やたらと集会や会議があって上司が「未来を作っていこう!」的な声をあげても、疲れ果てている表情の部下たちの顔のコントラストとかね、そういう温度感の違いとか、空気感の捉え方がとにかく絶妙だったなー。

これワイズマンとかの作品ならば、もっと引いた視点で捉えていたんだろうけど、この作品はどれも撮る側に温かさが終始あったのがマジでポイントだと思いました。

終盤は次々に作業を機械化していって、一人、二人、4人と言った具合にリストラが始まり、黒字化していくという終幕に向かっていきます。人間と人間によって作られてきた、そしてその摩擦による問題で大変な思いをしながらも、やっぱり仕事っていいもんだ!っていう人間賛歌には終わらないのね。むしろそういうものが機械にとって変わられる。2030年頃には多くの人たちが仕事を失っているという予測さえされた状態で終わっていくのです。(ウルトラセブンの第四惑星の悪夢のような話だよな。。。)

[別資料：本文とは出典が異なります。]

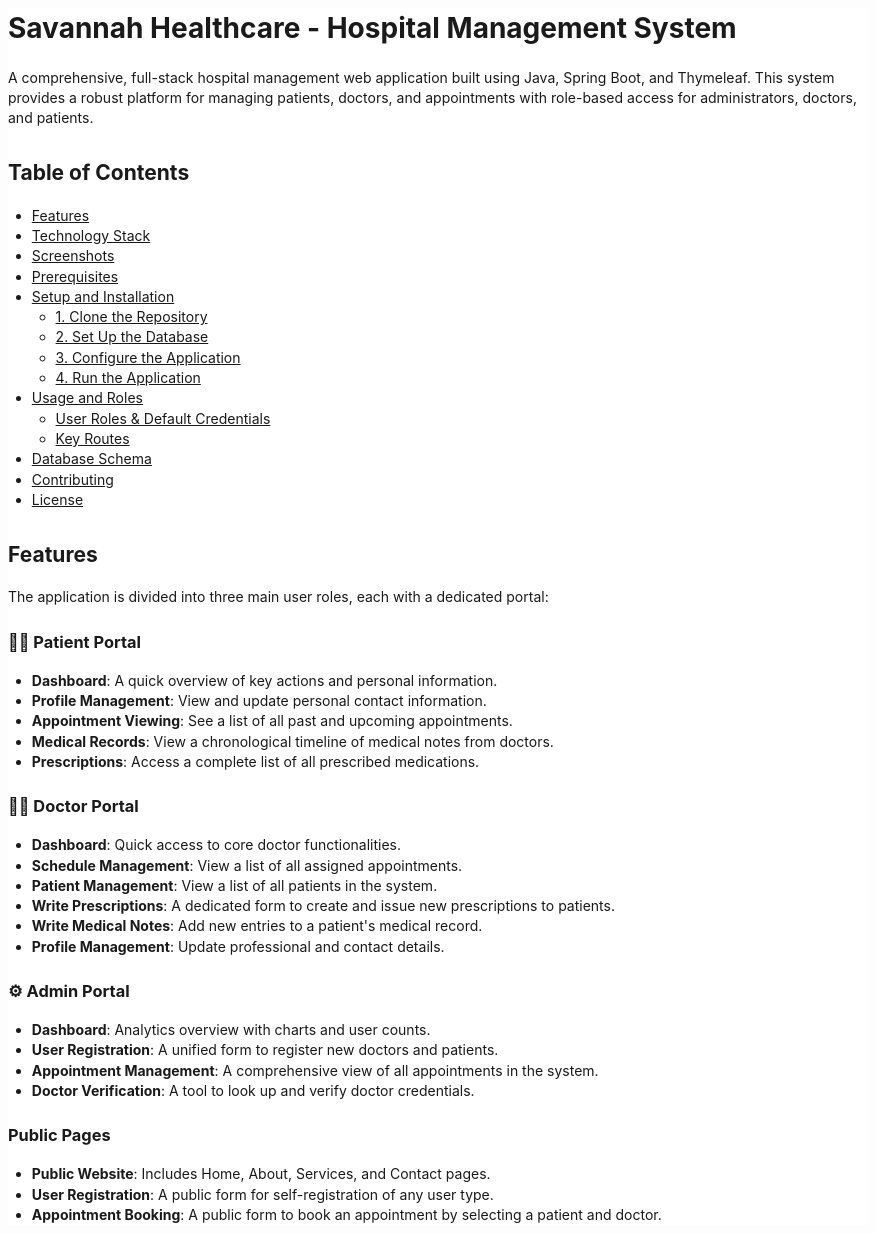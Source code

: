 # Savannah Healthcare - Hospital Management System

A comprehensive, full-stack hospital management web application built using Java, Spring Boot, and Thymeleaf. This system provides a robust platform for managing patients, doctors, and appointments with role-based access for administrators, doctors, and patients.

## Table of Contents
- [Features](#features)
- [Technology Stack](#technology-stack)
- [Screenshots](#screenshots)
- [Prerequisites](#prerequisites)
- [Setup and Installation](#setup-and-installation)
  - [1. Clone the Repository](#1-clone-the-repository)
  - [2. Set Up the Database](#2-set-up-the-database)
  - [3. Configure the Application](#3-configure-the-application)
  - [4. Run the Application](#4-run-the-application)
- [Usage and Roles](#usage-and-roles)
  - [User Roles & Default Credentials](#user-roles--default-credentials)
  - [Key Routes](#key-routes)
- [Database Schema](#database-schema)
- [Contributing](#contributing)
- [License](#license)

## Features

The application is divided into three main user roles, each with a dedicated portal:

### 👨‍⚕️ Patient Portal
- **Dashboard**: A quick overview of key actions and personal information.
- **Profile Management**: View and update personal contact information.
- **Appointment Viewing**: See a list of all past and upcoming appointments.
- **Medical Records**: View a chronological timeline of medical notes from doctors.
- **Prescriptions**: Access a complete list of all prescribed medications.

### 👩‍⚕️ Doctor Portal
- **Dashboard**: Quick access to core doctor functionalities.
- **Schedule Management**: View a list of all assigned appointments.
- **Patient Management**: View a list of all patients in the system.
- **Write Prescriptions**: A dedicated form to create and issue new prescriptions to patients.
- **Write Medical Notes**: Add new entries to a patient's medical record.
- **Profile Management**: Update professional and contact details.

### ⚙️ Admin Portal
- **Dashboard**: Analytics overview with charts and user counts.
- **User Registration**: A unified form to register new doctors and patients.
- **Appointment Management**: A comprehensive view of all appointments in the system.
- **Doctor Verification**: A tool to look up and verify doctor credentials.

### Public Pages
- **Public Website**: Includes Home, About, Services, and Contact pages.
- **User Registration**: A public form for self-registration of any user type.
- **Appointment Booking**: A public form to book an appointment by selecting a patient and doctor.
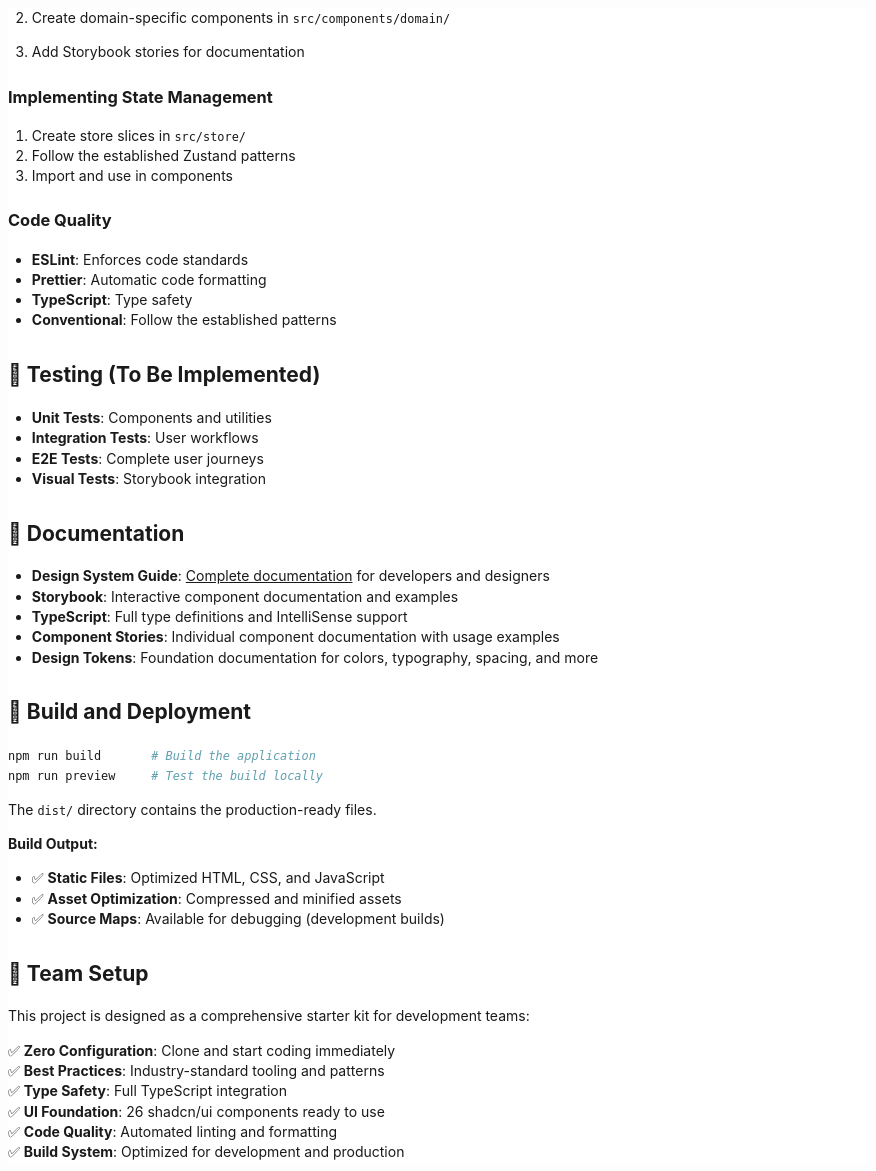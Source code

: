 2. Create domain-specific components in `src/components/domain/`

3. Add Storybook stories for documentation

### Implementing State Management

1. Create store slices in `src/store/`
2. Follow the established Zustand patterns
3. Import and use in components

### Code Quality

- **ESLint**: Enforces code standards
- **Prettier**: Automatic code formatting
- **TypeScript**: Type safety
- **Conventional**: Follow the established patterns

## 🧪 Testing (To Be Implemented)

- **Unit Tests**: Components and utilities
- **Integration Tests**: User workflows
- **E2E Tests**: Complete user journeys
- **Visual Tests**: Storybook integration

## 📖 Documentation

- **Design System Guide**: [Complete documentation](./design-system.md) for developers and designers
- **Storybook**: Interactive component documentation and examples
- **TypeScript**: Full type definitions and IntelliSense support
- **Component Stories**: Individual component documentation with usage examples
- **Design Tokens**: Foundation documentation for colors, typography, spacing, and more

## 🚀 Build and Deployment

```bash
npm run build       # Build the application
npm run preview     # Test the build locally
```

The `dist/` directory contains the production-ready files.

**Build Output:**
- ✅ **Static Files**: Optimized HTML, CSS, and JavaScript
- ✅ **Asset Optimization**: Compressed and minified assets
- ✅ **Source Maps**: Available for debugging (development builds)

## 👥 Team Setup

This project is designed as a comprehensive starter kit for development teams:

✅ **Zero Configuration**: Clone and start coding immediately  
✅ **Best Practices**: Industry-standard tooling and patterns  
✅ **Type Safety**: Full TypeScript integration  
✅ **UI Foundation**: 26 shadcn/ui components ready to use  
✅ **Code Quality**: Automated linting and formatting  
✅ **Build System**: Optimized for development and production  
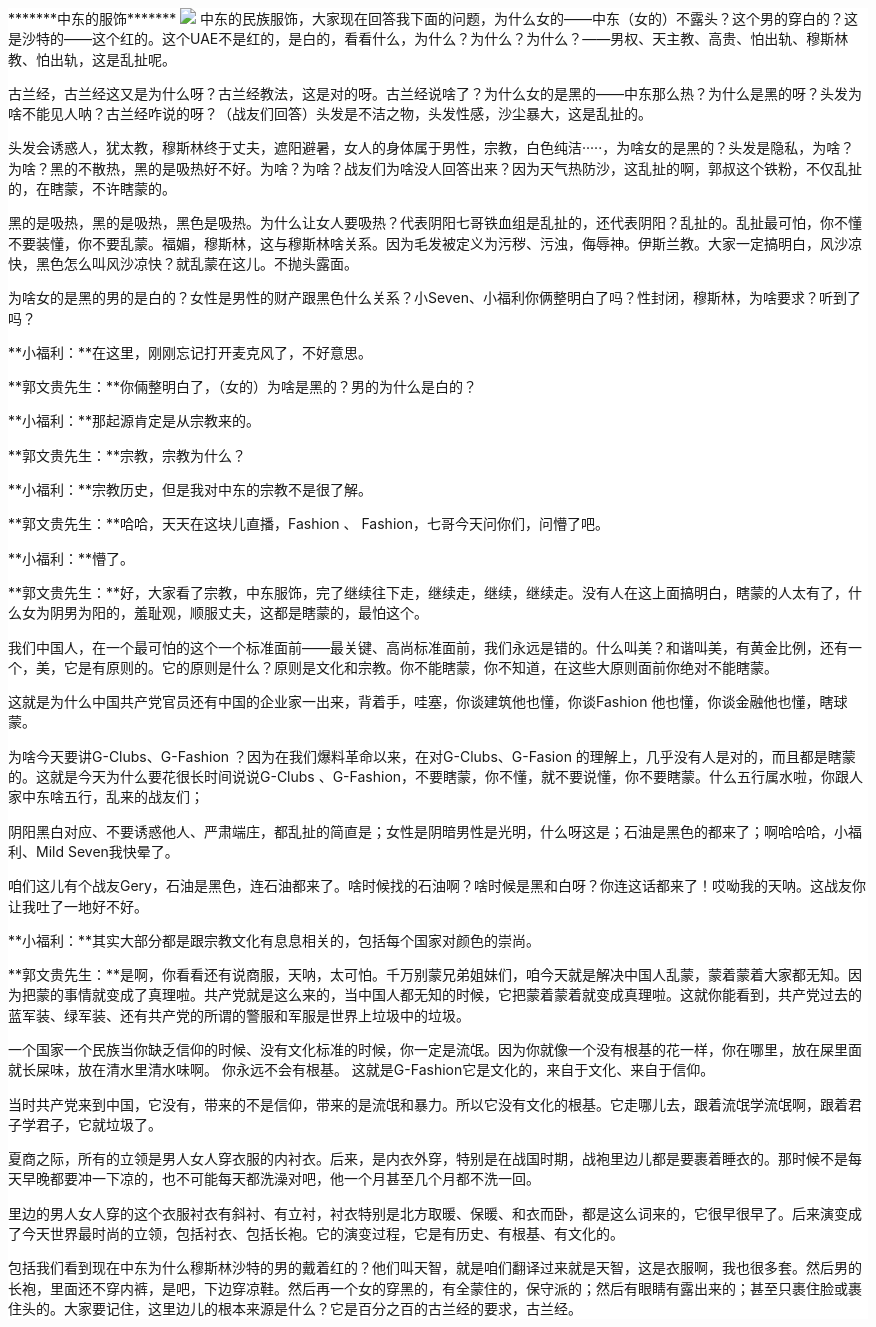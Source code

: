 \*\*\*\*\*\*\*中东的服饰\*\*\*\*\*\*\*
![](https://gnews-media-offload.s3.amazonaws.com/wp-content/uploads/2021/08/12102613/%E4%B8%AD%E4%B8%9C%E7%9A%84%E6%9C%8D%E9%A5%B0.png)
中东的民族服饰，大家现在回答我下面的问题，为什么女的——中东（女的）不露头？这个男的穿白的？这是沙特的——这个红的。这个UAE不是红的，是白的，看看什么，为什么？为什么？为什么？——男权、天主教、高贵、怕出轨、穆斯林教、怕出轨，这是乱扯呢。

古兰经，古兰经这又是为什么呀？古兰经教法，这是对的呀。古兰经说啥了？为什么女的是黑的——中东那么热？为什么是黑的呀？头发为啥不能见人呐？古兰经咋说的呀？（战友们回答）头发是不洁之物，头发性感，沙尘暴大，这是乱扯的。

头发会诱惑人，犹太教，穆斯林终于丈夫，遮阳避暑，女人的身体属于男性，宗教，白色纯洁·····，为啥女的是黑的？头发是隐私，为啥？为啥？黑的不散热，黑的是吸热好不好。为啥？为啥？战友们为啥没人回答出来？因为天气热防沙，这乱扯的啊，郭叔这个铁粉，不仅乱扯的，在瞎蒙，不许瞎蒙的。

黑的是吸热，黑的是吸热，黑色是吸热。为什么让女人要吸热？代表阴阳七哥铁血组是乱扯的，还代表阴阳？乱扯的。乱扯最可怕，你不懂不要装懂，你不要乱蒙。福媚，穆斯林，这与穆斯林啥关系。因为毛发被定义为污秽、污浊，侮辱神。伊斯兰教。大家一定搞明白，风沙凉快，黑色怎么叫风沙凉快？就乱蒙在这儿。不抛头露面。

为啥女的是黑的男的是白的？女性是男性的财产跟黑色什么关系？小Seven、小福利你俩整明白了吗？性封闭，穆斯林，为啥要求？听到了吗？

**小福利：**在这里，刚刚忘记打开麦克风了，不好意思。

**郭文贵先生：**你倆整明白了，（女的）为啥是黑的？男的为什么是白的？

**小福利：**那起源肯定是从宗教来的。

**郭文贵先生：**宗教，宗教为什么？

**小福利：**宗教历史，但是我对中东的宗教不是很了解。

**郭文贵先生：**哈哈，天天在这块儿直播，Fashion 、 Fashion，七哥今天问你们，问懵了吧。

**小福利：**懵了。

**郭文贵先生：**好，大家看了宗教，中东服饰，完了继续往下走，继续走，继续，继续走。没有人在这上面搞明白，瞎蒙的人太有了，什么女为阴男为阳的，羞耻观，顺服丈夫，这都是瞎蒙的，最怕这个。

我们中国人，在一个最可怕的这个一个标准面前——最关键、高尚标准面前，我们永远是错的。什么叫美？和谐叫美，有黄金比例，还有一个，美，它是有原则的。它的原则是什么？原则是文化和宗教。你不能瞎蒙，你不知道，在这些大原则面前你绝对不能瞎蒙。

这就是为什么中国共产党官员还有中国的企业家一出来，背着手，哇塞，你谈建筑他也懂，你谈Fashion 他也懂，你谈金融他也懂，瞎球蒙。

为啥今天要讲G-Clubs、G-Fashion ？因为在我们爆料革命以来，在对G-Clubs、G-Fasion 的理解上，几乎没有人是对的，而且都是瞎蒙的。这就是今天为什么要花很长时间说说G-Clubs 、G-Fashion，不要瞎蒙，你不懂，就不要说懂，你不要瞎蒙。什么五行属水啦，你跟人家中东啥五行，乱来的战友们；

阴阳黑白对应、不要诱惑他人、严肃端庄，都乱扯的简直是；女性是阴暗男性是光明，什么呀这是；石油是黑色的都来了；啊哈哈哈，小福利、Mild Seven我快晕了。

咱们这儿有个战友Gery，石油是黑色，连石油都来了。啥时候找的石油啊？啥时候是黑和白呀？你连这话都来了！哎呦我的天呐。这战友你让我吐了一地好不好。

**小福利：**其实大部分都是跟宗教文化有息息相关的，包括每个国家对颜色的崇尚。

**郭文贵先生：**是啊，你看看还有说商服，天呐，太可怕。千万别蒙兄弟姐妹们，咱今天就是解决中国人乱蒙，蒙着蒙着大家都无知。因为把蒙的事情就变成了真理啦。共产党就是这么来的，当中国人都无知的时候，它把蒙着蒙着就变成真理啦。这就你能看到，共产党过去的蓝军装、绿军装、还有共产党的所谓的警服和军服是世界上垃圾中的垃圾。

一个国家一个民族当你缺乏信仰的时候、没有文化标准的时候，你一定是流氓。因为你就像一个没有根基的花一样，你在哪里，放在屎里面就长屎味，放在清水里清水味啊。 你永远不会有根基。 这就是G-Fashion它是文化的，来自于文化、来自于信仰。

当时共产党来到中国，它没有，带来的不是信仰，带来的是流氓和暴力。所以它没有文化的根基。它走哪儿去，跟着流氓学流氓啊，跟着君子学君子，它就垃圾了。

夏商之际，所有的立领是男人女人穿衣服的内衬衣。后来，是内衣外穿，特别是在战国时期，战袍里边儿都是要裹着睡衣的。那时候不是每天早晚都要冲一下凉的，也不可能每天都洗澡对吧，他一个月甚至几个月都不洗一回。

里边的男人女人穿的这个衣服衬衣有斜衬、有立衬，衬衣特别是北方取暖、保暖、和衣而卧，都是这么词来的，它很早很早了。后来演变成了今天世界最时尚的立领，包括衬衣、包括长袍。它的演变过程，它是有历史、有根基、有文化的。

包括我们看到现在中东为什么穆斯林沙特的男的戴着红的？他们叫天智，就是咱们翻译过来就是天智，这是衣服啊，我也很多套。然后男的长袍，里面还不穿内裤，是吧，下边穿凉鞋。然后再一个女的穿黑的，有全蒙住的，保守派的；然后有眼睛有露出来的；甚至只裹住脸或裹住头的。大家要记住，这里边儿的根本来源是什么？它是百分之百的古兰经的要求，古兰经。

作品が終了したら、Netflixがそのまま次の番組を再生させる機能があるんだけど、この監督とオバマ夫妻の対談番組になったのね。そこで初めてわかったのが、この映画はオバマ夫妻が製作に携わってるんだって。その中で、オバマはストーリンテリング、物語ることの大事さを説いていたり、監督たちが結論ありきで撮っているわけではなく、現場でいろんな人たちとコミュニケーションをとって信頼関係を得て撮ったという話をしていたり。それが大事なドキュメンタリー論になっていて、ヒジョーによかった。

ここに出ている労働者たちはスーパーヒーローに劣らないヒーローで、彼らの表現を伝えるべきだという話とかね、ああなるほど、と思いました。市井の人々を撮ってもね、そこには市政の人々の表現があるんだなって思いましたね。オバマ夫妻がストーリテリングをすることのパワーやエネルギーに賭けているのがとてもよかったです。政治で行ってきたこと、繋がること、世界をよくしようとする姿勢を、こうしたドキュメンタリー製作でアメリカと中国という二カ国の地に足がついた世界を覗くことで、それを伝えようとする姿勢に僕はとても共感しました。

「押し付けない、論説でない、人々に本当の自分を表現させる」

これは僕にとって理想的なドキュメンタリーのあり方かと思いました。